EXERCISE:
The lines wanted are those in the data below that include "gridCol".

─── THE INPUT

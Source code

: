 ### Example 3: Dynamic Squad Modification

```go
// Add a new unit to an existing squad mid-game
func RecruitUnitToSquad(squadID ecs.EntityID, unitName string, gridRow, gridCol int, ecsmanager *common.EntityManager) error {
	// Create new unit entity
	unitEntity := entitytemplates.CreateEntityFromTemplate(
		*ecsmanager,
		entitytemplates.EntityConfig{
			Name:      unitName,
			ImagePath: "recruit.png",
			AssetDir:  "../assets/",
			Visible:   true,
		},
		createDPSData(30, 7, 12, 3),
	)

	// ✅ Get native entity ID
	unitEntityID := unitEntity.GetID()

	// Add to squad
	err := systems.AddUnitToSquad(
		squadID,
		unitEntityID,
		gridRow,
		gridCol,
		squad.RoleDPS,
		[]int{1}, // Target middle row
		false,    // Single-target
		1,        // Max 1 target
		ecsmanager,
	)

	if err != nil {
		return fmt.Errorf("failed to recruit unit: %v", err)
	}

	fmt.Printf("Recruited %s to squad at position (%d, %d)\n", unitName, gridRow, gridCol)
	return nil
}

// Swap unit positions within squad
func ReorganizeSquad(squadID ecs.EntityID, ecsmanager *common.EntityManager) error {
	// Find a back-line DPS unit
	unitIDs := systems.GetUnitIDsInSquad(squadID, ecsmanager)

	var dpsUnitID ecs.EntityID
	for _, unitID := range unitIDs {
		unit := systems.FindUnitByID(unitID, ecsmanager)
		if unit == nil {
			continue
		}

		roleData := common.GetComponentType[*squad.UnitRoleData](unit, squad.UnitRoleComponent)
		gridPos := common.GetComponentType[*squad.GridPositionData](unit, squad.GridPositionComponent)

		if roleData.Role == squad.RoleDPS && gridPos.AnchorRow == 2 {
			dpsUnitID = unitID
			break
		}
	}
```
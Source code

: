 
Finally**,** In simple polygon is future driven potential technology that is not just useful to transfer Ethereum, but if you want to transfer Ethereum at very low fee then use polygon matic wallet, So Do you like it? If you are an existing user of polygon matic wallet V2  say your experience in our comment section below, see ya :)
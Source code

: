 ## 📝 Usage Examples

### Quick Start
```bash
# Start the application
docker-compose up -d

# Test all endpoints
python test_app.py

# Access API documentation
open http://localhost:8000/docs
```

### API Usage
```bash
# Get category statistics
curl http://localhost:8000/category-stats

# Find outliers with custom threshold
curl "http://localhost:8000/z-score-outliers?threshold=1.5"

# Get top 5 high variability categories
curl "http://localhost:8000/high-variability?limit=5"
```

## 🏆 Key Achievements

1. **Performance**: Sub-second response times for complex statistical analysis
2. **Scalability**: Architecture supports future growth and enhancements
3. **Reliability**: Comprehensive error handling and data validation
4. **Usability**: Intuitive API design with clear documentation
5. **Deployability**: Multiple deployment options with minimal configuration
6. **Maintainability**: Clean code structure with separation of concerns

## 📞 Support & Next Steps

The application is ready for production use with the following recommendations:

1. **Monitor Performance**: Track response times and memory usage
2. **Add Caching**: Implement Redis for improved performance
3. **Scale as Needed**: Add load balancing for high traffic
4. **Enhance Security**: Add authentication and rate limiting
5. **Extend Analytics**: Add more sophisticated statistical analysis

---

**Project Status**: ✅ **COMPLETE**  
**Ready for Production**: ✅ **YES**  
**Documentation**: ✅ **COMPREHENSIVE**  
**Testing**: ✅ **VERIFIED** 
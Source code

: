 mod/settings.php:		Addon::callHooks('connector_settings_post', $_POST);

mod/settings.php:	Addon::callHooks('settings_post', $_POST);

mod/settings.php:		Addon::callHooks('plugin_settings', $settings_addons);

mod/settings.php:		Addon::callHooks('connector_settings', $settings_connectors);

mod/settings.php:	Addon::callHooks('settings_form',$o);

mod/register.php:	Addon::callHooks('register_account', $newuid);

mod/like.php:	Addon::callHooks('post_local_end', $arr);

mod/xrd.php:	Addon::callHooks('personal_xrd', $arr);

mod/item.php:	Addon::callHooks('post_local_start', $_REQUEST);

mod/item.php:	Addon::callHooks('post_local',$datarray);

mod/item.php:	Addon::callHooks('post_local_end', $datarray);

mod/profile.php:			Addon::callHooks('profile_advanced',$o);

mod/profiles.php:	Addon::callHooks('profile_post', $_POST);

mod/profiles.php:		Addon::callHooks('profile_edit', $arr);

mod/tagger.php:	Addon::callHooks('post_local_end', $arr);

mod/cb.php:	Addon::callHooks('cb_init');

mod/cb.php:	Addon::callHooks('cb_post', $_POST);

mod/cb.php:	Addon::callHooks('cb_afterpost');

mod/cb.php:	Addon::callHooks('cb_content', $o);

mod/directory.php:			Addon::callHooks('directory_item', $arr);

──────

SOLUTION FOR THIS EXERCISE:
func RecruitUnitToSquad(squadID ecs.EntityID, unitName string, gridRow, gridCol int, ecsmanager *common.EntityManager) error {
		gridCol,
	fmt.Printf("Recruited %s to squad at position (%d, %d)\n", unitName, gridRow, gridCol)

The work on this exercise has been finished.